> **WHAT YOU ARE ASKED TO DO**: Return only the number of lines in the data below where the word "Perl" appears.

> **SUPPLIED RECORDS**:
┄┄┄┄┄┄

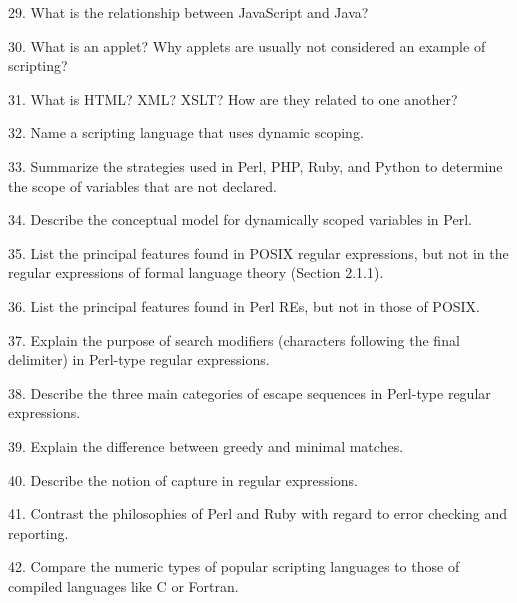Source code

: 29. What is the relationship between JavaScript and Java?

\filbreak
\vskip 1cm

30. What is an applet? Why applets are usually not considered an example of scripting?

\filbreak
\vskip 1cm

31. What is HTML? XML? XSLT? How are they related to one another?

\filbreak
\vskip 1cm

32. Name a scripting language that uses dynamic scoping.

\filbreak
\vskip 1cm

33. Summarize the strategies used in Perl, PHP, Ruby, and Python to determine the scope of variables that are not declared.

\filbreak
\vskip 1cm

34. Describe the conceptual model for dynamically scoped variables in Perl.

\filbreak
\vskip 1cm

35. List the principal features found in POSIX regular expressions, but not in the regular expressions of formal language theory (Section 2.1.1).

\filbreak
\vskip 1cm

36. List the principal features found in Perl REs, but not in those of POSIX.

\filbreak
\vskip 1cm

37. Explain the purpose of search modifiers (characters following the final delimiter) in Perl-type regular expressions.

\filbreak
\vskip 1cm

38. Describe the three main categories of escape sequences in Perl-type regular expressions.

\filbreak
\vskip 1cm

39. Explain the difference between greedy and minimal matches.

\filbreak
\vskip 1cm

40. Describe the notion of capture in regular expressions.

\filbreak
\vskip 1cm

41. Contrast the philosophies of Perl and Ruby with regard to error checking and reporting.

\filbreak
\vskip 1cm

42. Compare the numeric types of popular scripting languages to those of compiled languages like C or Fortran.

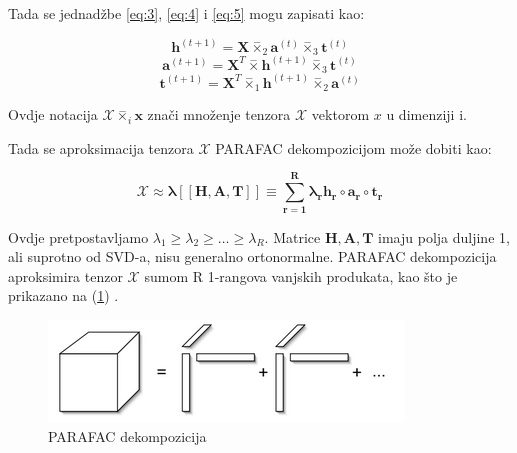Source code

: \documentclass[11pt]{article}
\begin{document}
\begin{flushleft}
Tada se jednadžbe \ref{eq:3}, \ref{eq:4} i \ref{eq:5} mogu zapisati kao:
\end{flushleft}
\begin{equation}
    \boldsymbol{h}^{(t+1)} = \boldsymbol{X} \overset{-}{\times}_{2} \boldsymbol{a}^{(t)}  \overset{-}{\times}_{3} \boldsymbol{t}^{(t)}
\end{equation}
\begin{equation}
    \boldsymbol{a}^{(t+1)} = \boldsymbol{X}^{T}\overset{-}{\times} \boldsymbol{h}^{(t+1)} \overset{-}{\times}_{3} \boldsymbol{t}^{(t)}
\end{equation}
\begin{equation}
    \boldsymbol{t}^{(t+1)} = \boldsymbol{X}^{T}\overset{-}{\times}_{1} \boldsymbol{h}^{(t+1)} \overset{-}{\times}_{2} \boldsymbol{a}^{(t)}
\end{equation}

\begin{flushleft}
Ovdje notacija $\boldsymbol{\mathcal{X}}\overset{-}{\times}_{i} \boldsymbol{x}$ znači množenje  tenzora $\boldsymbol{\mathcal{X}}$ vektorom $x$ u dimenziji i.
\end{flushleft}
\begin{flushleft}
Tada se aproksimacija tenzora $\boldsymbol{\mathcal{X}}$ PARAFAC dekompozicijom može dobiti kao:
\end{flushleft}
\begin{equation}
    \boldsymbol{\mathcal{X} \approx \lambda [\![ H, A, T ]\!] \equiv \sum_{r = 1}^{R} \lambda_{r} h_{r} \circ a_{r} \circ t_{r}}
\end{equation}

\begin{raggedleft}
Ovdje pretpostavljamo $\lambda_{1} \ge \lambda_{2} \ge \ldots \ge \lambda_{R}$.
Matrice $\boldsymbol{H, A, T}$ imaju polja duljine 1, ali suprotno od SVD-a, nisu generalno ortonormalne. PARAFAC dekompozicija aproksimira tenzor $\boldsymbol{\mathcal{X}}$ sumom R 1-rangova vanjskih produkata, kao što je  prikazano na (\ref{fig:3}) .
\end{raggedleft}

\begin{figure}[hbt!]
    \centering
    \includegraphics[width= \textwidth]{parafac.png}  
    \caption{PARAFAC dekompozicija}
    \label{fig:3}
\end{figure}
\end{document}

┄┄┄┄┄┄

> **TASK SOLUTION**: 6